Bari capitale mondiale dell’olio Bio: al via la 31ª edizione del Premio Internazionale Biol
È tutto pronto per la 31ª edizione del Premio Internazionale Biol, l’evento dedicato all’olio extravergine di oliva biologico, che si terrà dal 18 al 20 marzo a Bari, organizzato dall’associazione di produttori biologici Biol Italia, su iniziativa del Ci.Bi. Consorzio Italiano per il Biologico. Produttori, esperti e operatori di tutto il mondo saranno coinvolti in un ricco programma di eventi culturali, gastronomici e tecnici con l’obiettivo di valorizzare le singole specificità e far conoscere i patrimoni culturali che caratterizzano l’universo dell’olio extravergine di oliva biologico.
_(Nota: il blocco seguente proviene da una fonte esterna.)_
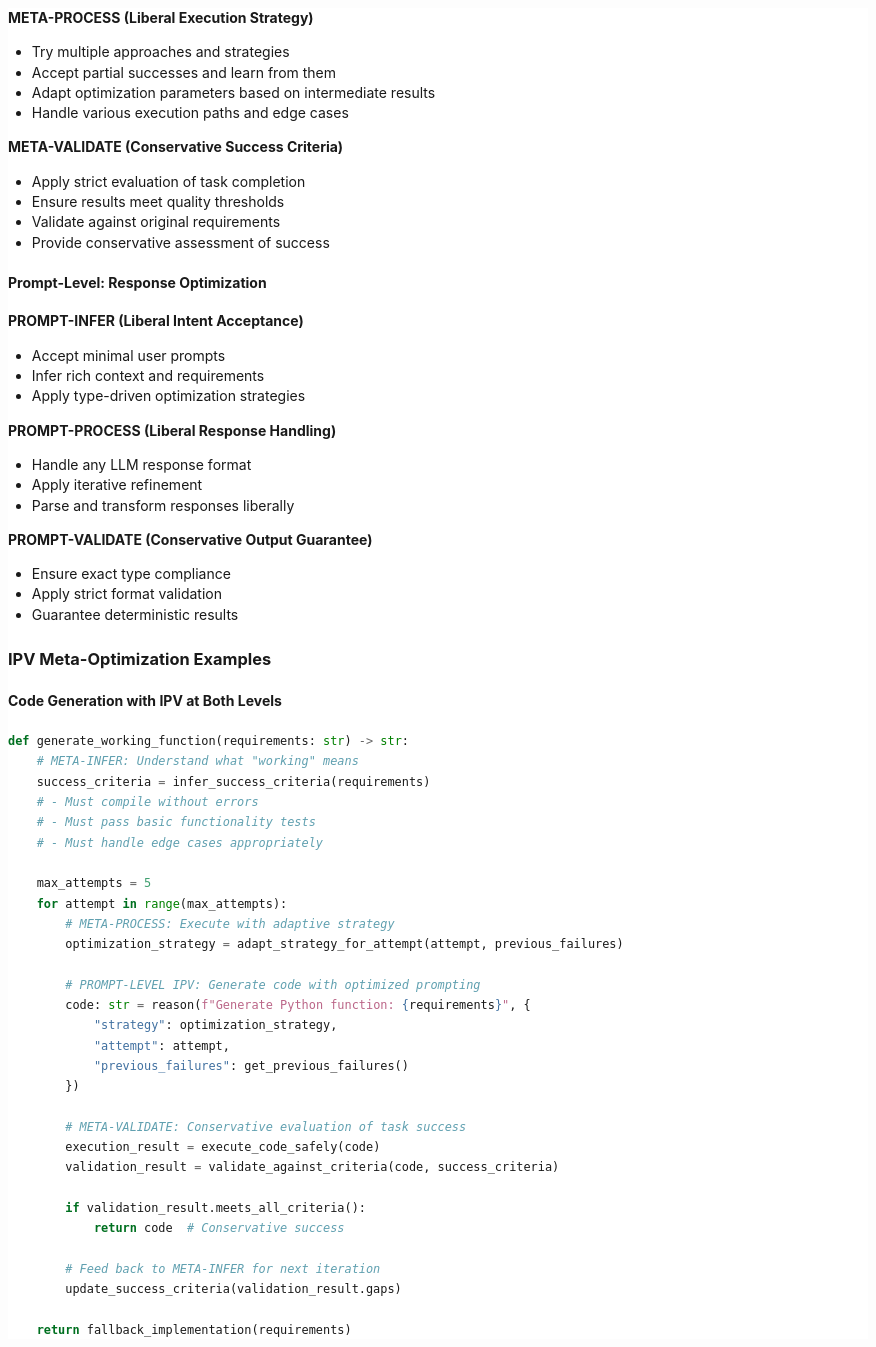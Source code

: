 **META-PROCESS (Liberal Execution Strategy)**
- Try multiple approaches and strategies
- Accept partial successes and learn from them
- Adapt optimization parameters based on intermediate results
- Handle various execution paths and edge cases

**META-VALIDATE (Conservative Success Criteria)**
- Apply strict evaluation of task completion
- Ensure results meet quality thresholds
- Validate against original requirements
- Provide conservative assessment of success

#### **Prompt-Level: Response Optimization**

**PROMPT-INFER (Liberal Intent Acceptance)**
- Accept minimal user prompts
- Infer rich context and requirements
- Apply type-driven optimization strategies

**PROMPT-PROCESS (Liberal Response Handling)**
- Handle any LLM response format
- Apply iterative refinement
- Parse and transform responses liberally

**PROMPT-VALIDATE (Conservative Output Guarantee)**
- Ensure exact type compliance
- Apply strict format validation
- Guarantee deterministic results

### **IPV Meta-Optimization Examples**

#### **Code Generation with IPV at Both Levels**

```python
def generate_working_function(requirements: str) -> str:
    # META-INFER: Understand what "working" means
    success_criteria = infer_success_criteria(requirements)
    # - Must compile without errors
    # - Must pass basic functionality tests  
    # - Must handle edge cases appropriately
    
    max_attempts = 5
    for attempt in range(max_attempts):
        # META-PROCESS: Execute with adaptive strategy
        optimization_strategy = adapt_strategy_for_attempt(attempt, previous_failures)
        
        # PROMPT-LEVEL IPV: Generate code with optimized prompting
        code: str = reason(f"Generate Python function: {requirements}", {
            "strategy": optimization_strategy,
            "attempt": attempt,
            "previous_failures": get_previous_failures()
        })
        
        # META-VALIDATE: Conservative evaluation of task success
        execution_result = execute_code_safely(code)
        validation_result = validate_against_criteria(code, success_criteria)
        
        if validation_result.meets_all_criteria():
            return code  # Conservative success
        
        # Feed back to META-INFER for next iteration
        update_success_criteria(validation_result.gaps)
    
    return fallback_implementation(requirements)
```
La cerimonia di inaugurazione di Biol 2026 si svolgerà al Circolo Barion (Molo San Nicola), giovedì 19 marzo, con inizio alle ore 9.15, alla presenza dell’Assessore all’Agricoltura della Regione Puglia, Francesco Paolicelli, dell’Assessore allo Sviluppo Locale e alla Blue Economy del Comune di Bari, Pietro Petruzzelli, dei componenti della giuria internazionale, e del presidente del Premio Biol, Nino Paparella.
In gara quest’anno 504 oli provenienti da 17 differenti nazioni produttrici – 310 le etichette italiane e 194 europee ed extraeuropee – a contendersi il titolo miglior Olio Extravergine di Oliva Biologico del mondo, che sarà assegnato dalla giuria internazionale composta da 34 esperti – 20 uomini e 14 donne – da tutta l’Italia, in rappresentanza di tutte le regioni, dalla Spagna, dalla Germania, dalla Slovenia, dalla Svizzera, da Taiwan, dalla Grecia, e dal Regno Unito. Il panel di assaggiatori è diretto dal Capo Panel dott. Alfredo Marasciulo in collaborazione con il Capo Panel dott.ssa Anna Neglia.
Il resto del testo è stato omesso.